↓
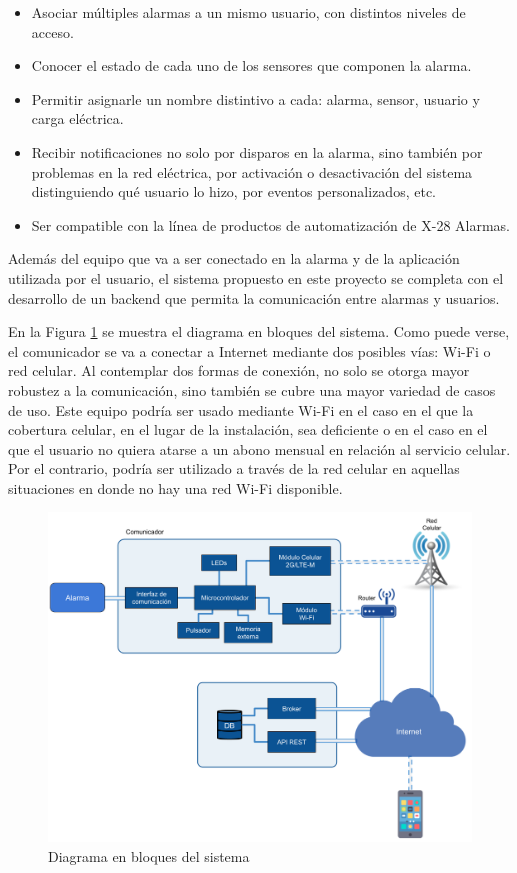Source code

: \documentclass[
11pt, %
]{charter}
\begin{document}
\begin{itemize}
	\item Asociar múltiples alarmas a un mismo usuario, con distintos niveles de acceso.
	\item Conocer el estado de cada uno de los sensores que componen la alarma.
	\item Permitir asignarle un nombre distintivo a cada: alarma, sensor, usuario y carga eléctrica.
	\item Recibir notificaciones no solo por disparos en la alarma, sino también por problemas en la red eléctrica, por activación o desactivación del sistema distinguiendo qué usuario lo hizo, por eventos personalizados, etc.
	\item Ser compatible con la línea de productos de automatización de X-28 Alarmas.
\end{itemize}

Además del equipo que va a ser conectado en la alarma y de la aplicación utilizada por el usuario, el sistema propuesto en este proyecto se completa con el desarrollo de un backend que permita la comunicación entre alarmas y usuarios. 

En la Figura \ref{fig:diagBloques} se muestra el diagrama en bloques del sistema. Como puede verse, el comunicador se va a conectar a Internet mediante dos posibles vías: Wi-Fi o red celular. Al contemplar dos formas de conexión, no solo se otorga mayor robustez a la comunicación, sino también se cubre una mayor variedad de casos de uso. Este equipo podría ser usado mediante Wi-Fi en el caso en el que la cobertura celular, en el lugar de la instalación, sea deficiente o en el caso en el que el usuario no quiera atarse a un abono mensual en relación al servicio celular. Por el contrario, podría ser utilizado a través de la red celular en aquellas situaciones en donde no hay una red Wi-Fi disponible.


\begin{figure}[htpb]
\centering 
\includegraphics[width=\textwidth]{./Figuras/diagBloques.png}
\caption{Diagrama en bloques del sistema}
\label{fig:diagBloques}
\end{figure}
\end{document}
↑
What you have to do:
Transcribe exactly each line of the records from the start up to and including the one with "Además del equipo", and leave out every picture.

Response to this exercise:
Source code

: \documentclass[
11pt, %
]{charter}
\begin{document}
\begin{itemize}
	\item Asociar múltiples alarmas a un mismo usuario, con distintos niveles de acceso.
	\item Conocer el estado de cada uno de los sensores que componen la alarma.
	\item Permitir asignarle un nombre distintivo a cada: alarma, sensor, usuario y carga eléctrica.
	\item Recibir notificaciones no solo por disparos en la alarma, sino también por problemas en la red eléctrica, por activación o desactivación del sistema distinguiendo qué usuario lo hizo, por eventos personalizados, etc.
	\item Ser compatible con la línea de productos de automatización de X-28 Alarmas.
\end{itemize}

Además del equipo que va a ser conectado en la alarma y de la aplicación utilizada por el usuario, el sistema propuesto en este proyecto se completa con el desarrollo de un backend que permita la comunicación entre alarmas y usuarios. 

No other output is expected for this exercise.